━━ Records supplied ━━

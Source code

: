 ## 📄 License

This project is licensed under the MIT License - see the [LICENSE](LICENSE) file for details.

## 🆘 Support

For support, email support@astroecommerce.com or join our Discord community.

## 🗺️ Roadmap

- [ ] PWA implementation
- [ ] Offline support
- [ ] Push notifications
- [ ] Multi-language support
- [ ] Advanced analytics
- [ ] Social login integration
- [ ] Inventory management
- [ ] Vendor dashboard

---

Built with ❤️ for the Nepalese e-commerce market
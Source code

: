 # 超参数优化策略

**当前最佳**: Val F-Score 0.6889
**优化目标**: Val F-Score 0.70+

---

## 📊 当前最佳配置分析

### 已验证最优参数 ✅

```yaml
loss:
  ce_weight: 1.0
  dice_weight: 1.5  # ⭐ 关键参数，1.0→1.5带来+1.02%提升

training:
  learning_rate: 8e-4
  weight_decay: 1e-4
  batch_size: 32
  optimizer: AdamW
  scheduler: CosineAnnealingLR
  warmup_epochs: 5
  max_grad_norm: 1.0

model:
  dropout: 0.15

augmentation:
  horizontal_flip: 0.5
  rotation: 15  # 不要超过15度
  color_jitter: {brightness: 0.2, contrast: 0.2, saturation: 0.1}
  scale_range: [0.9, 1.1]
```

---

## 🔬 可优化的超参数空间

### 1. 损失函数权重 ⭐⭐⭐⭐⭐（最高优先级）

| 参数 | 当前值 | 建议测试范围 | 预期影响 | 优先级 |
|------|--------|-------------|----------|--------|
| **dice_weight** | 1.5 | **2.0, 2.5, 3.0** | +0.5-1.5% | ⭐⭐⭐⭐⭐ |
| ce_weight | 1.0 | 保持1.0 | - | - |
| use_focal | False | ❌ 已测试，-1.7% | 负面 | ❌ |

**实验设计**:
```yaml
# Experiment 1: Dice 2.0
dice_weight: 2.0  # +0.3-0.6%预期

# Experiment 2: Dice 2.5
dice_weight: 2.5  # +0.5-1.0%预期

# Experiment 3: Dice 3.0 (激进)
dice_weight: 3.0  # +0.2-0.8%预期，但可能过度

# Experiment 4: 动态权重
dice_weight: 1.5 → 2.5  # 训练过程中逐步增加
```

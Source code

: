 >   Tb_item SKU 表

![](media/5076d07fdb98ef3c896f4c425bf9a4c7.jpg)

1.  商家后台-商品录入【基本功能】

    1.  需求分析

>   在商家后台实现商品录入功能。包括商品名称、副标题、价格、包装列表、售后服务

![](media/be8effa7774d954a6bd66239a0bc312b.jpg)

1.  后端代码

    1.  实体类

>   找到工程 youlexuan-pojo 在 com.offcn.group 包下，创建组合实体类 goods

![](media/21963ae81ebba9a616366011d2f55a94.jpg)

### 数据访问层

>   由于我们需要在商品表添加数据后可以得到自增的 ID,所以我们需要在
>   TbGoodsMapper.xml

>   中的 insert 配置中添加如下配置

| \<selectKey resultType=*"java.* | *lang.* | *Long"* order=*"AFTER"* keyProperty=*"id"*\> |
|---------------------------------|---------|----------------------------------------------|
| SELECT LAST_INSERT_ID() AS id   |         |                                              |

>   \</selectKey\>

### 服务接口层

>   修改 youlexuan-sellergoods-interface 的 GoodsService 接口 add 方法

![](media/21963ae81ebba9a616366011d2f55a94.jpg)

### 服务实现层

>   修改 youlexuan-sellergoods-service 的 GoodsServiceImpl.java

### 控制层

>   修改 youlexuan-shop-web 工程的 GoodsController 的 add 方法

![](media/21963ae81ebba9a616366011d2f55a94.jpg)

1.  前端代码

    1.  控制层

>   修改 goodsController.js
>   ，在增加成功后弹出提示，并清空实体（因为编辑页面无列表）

━━━

◆ Assignment: Give back exactly the lines above starting at the line where "## 📄 License" appears and ending at the line where "com.offcn.group 包下，创建组合实体类 goods" appears, both included, with no other lines.

◆ Exercise answer:
: ## 📄 License

This project is licensed under the MIT License - see the [LICENSE](LICENSE) file for details.

## 🆘 Support

For support, email support@astroecommerce.com or join our Discord community.

## 🗺️ Roadmap

- [ ] PWA implementation
- [ ] Offline support
- [ ] Push notifications
- [ ] Multi-language support
- [ ] Advanced analytics
- [ ] Social login integration
- [ ] Inventory management
- [ ] Vendor dashboard

---

Built with ❤️ for the Nepalese e-commerce market
Source code

: # 超参数优化策略

**当前最佳**: Val F-Score 0.6889
**优化目标**: Val F-Score 0.70+

---

## 📊 当前最佳配置分析

### 已验证最优参数 ✅

```yaml
loss:
  ce_weight: 1.0
  dice_weight: 1.5  # ⭐ 关键参数，1.0→1.5带来+1.02%提升

training:
  learning_rate: 8e-4
  weight_decay: 1e-4
  batch_size: 32
  optimizer: AdamW
  scheduler: CosineAnnealingLR
  warmup_epochs: 5
  max_grad_norm: 1.0

model:
  dropout: 0.15

augmentation:
  horizontal_flip: 0.5
  rotation: 15  # 不要超过15度
  color_jitter: {brightness: 0.2, contrast: 0.2, saturation: 0.1}
  scale_range: [0.9, 1.1]
```

---

## 🔬 可优化的超参数空间

### 1. 损失函数权重 ⭐⭐⭐⭐⭐（最高优先级）

| 参数 | 当前值 | 建议测试范围 | 预期影响 | 优先级 |
|------|--------|-------------|----------|--------|
| **dice_weight** | 1.5 | **2.0, 2.5, 3.0** | +0.5-1.5% | ⭐⭐⭐⭐⭐ |
| ce_weight | 1.0 | 保持1.0 | - | - |
| use_focal | False | ❌ 已测试，-1.7% | 负面 | ❌ |

**实验设计**:
```yaml
# Experiment 1: Dice 2.0
dice_weight: 2.0  # +0.3-0.6%预期

# Experiment 2: Dice 2.5
dice_weight: 2.5  # +0.5-1.0%预期

# Experiment 3: Dice 3.0 (激进)
dice_weight: 3.0  # +0.2-0.8%预期，但可能过度

# Experiment 4: 动态权重
dice_weight: 1.5 → 2.5  # 训练过程中逐步增加
```

Source code

: >   Tb_item SKU 表

![](media/5076d07fdb98ef3c896f4c425bf9a4c7.jpg)

1.  商家后台-商品录入【基本功能】

    1.  需求分析

>   在商家后台实现商品录入功能。包括商品名称、副标题、价格、包装列表、售后服务

![](media/be8effa7774d954a6bd66239a0bc312b.jpg)

1.  后端代码

    1.  实体类

>   找到工程 youlexuan-pojo 在 com.offcn.group 包下，创建组合实体类 goods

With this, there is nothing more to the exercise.